Mas, a menos que o Congresso e a Casa Branca ajam, essa rede de segurança será retirada até agosto.

Mais especificamente, os benefícios de desemprego aprimorados, que são mais generosos que os benefícios padrão e cobrem mais pessoas, têm sido uma fonte enorme de apoio, apesar das dificuldades que muitos enfrentam para se inscreverem. Entre outras coisas, esses benefícios --temporariamente-- possibilitaram que milhões de famílias continuassem pagando o aluguel de suas casas. Mas esses benefícios vão expirar em 31 de julho.

E o Programa de Proteção ao Salário, que oferece empréstimos para pequenas empresas que podem ser convertidos em doações se usados para manter a folha de pagamento, já está sem dinheiro, e a ajuda ao emprego dura apenas oito semanas.

Então, duas das principais coisas que sustentam a economia deverão desaparecer. Ao mesmo tempo, o Congresso ainda não concedeu grande alívio aos governos estaduais e locais, que estão enfrentando uma enorme crise fiscal e já demitiram 1,5 milhão de trabalhadores; em breve haverá muito mais demissões, a menos que a ajuda chegue logo.

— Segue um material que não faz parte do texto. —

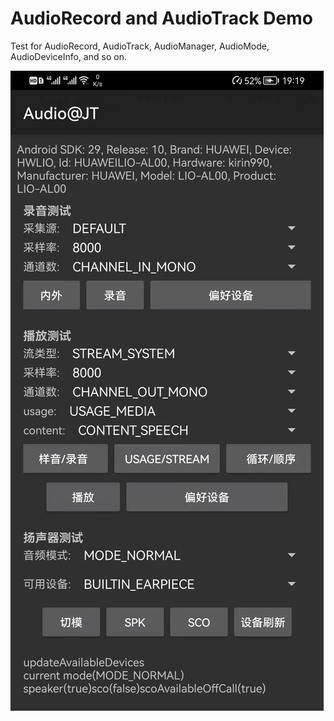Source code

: # AudioRecord and AudioTrack Demo
Test for AudioRecord, AudioTrack, AudioManager, AudioMode, AudioDeviceInfo, and so on.

![Demo View](https://github.com/qiguixuJamesTsui/AndroidMedia/blob/master/window.jpg)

Em outras palavras, estamos enfrentando um provável desastre no futuro próximo, a menos que o Congresso aja. Mas o negócio é o seguinte: os republicanos simplesmente odeiam ajudar os desempregados, odeiam ajudar os estados, na verdade odeiam qualquer tipo de resposta a desastres além de cortes de impostos. E o aumento no emprego lhes dá uma desculpa para destilar seu ódio.

Os deputados democratas aprovaram a Lei Heróis, uma lei muito boa que amplia e melhora a ajuda econômica. Mas o relatório de emprego de sexta-feira incentiva os republicanos a fazer como de hábito: eles quase certamente bloquearão qualquer novo alívio significativo até que a situação econômica fique ainda mais terrível do que está.

Ele também os incentiva a pressionar por mais abertura, mais relaxamento do distanciamento social, apesar da Covid-19 não estar nem perto de controlada e de haver indícios iniciais de que a pandemia pode voltar com tudo quando os estados reabrirem.

Portanto, é muito possível que vejamos uma cena feia no final do verão e início do outono --mais demissões no governo e perdas generalizadas de empregos em setores que até agora foram relativamente poupados à medida que trabalhadores desesperados cortam gastos, tudo no contexto de um ressurgimento de internações e mortes. E o aumento nos empregos em maio torna essa cena mais provável, porque promove mais ilusões das pessoas que insistiam há alguns meses que a Covid-19 iria embora e não representava uma ameaça à economia.

Talvez tenhamos sorte e as coisas ruins que me preocupam não se concretizem. Mas esperar pelo melhor não é um plano.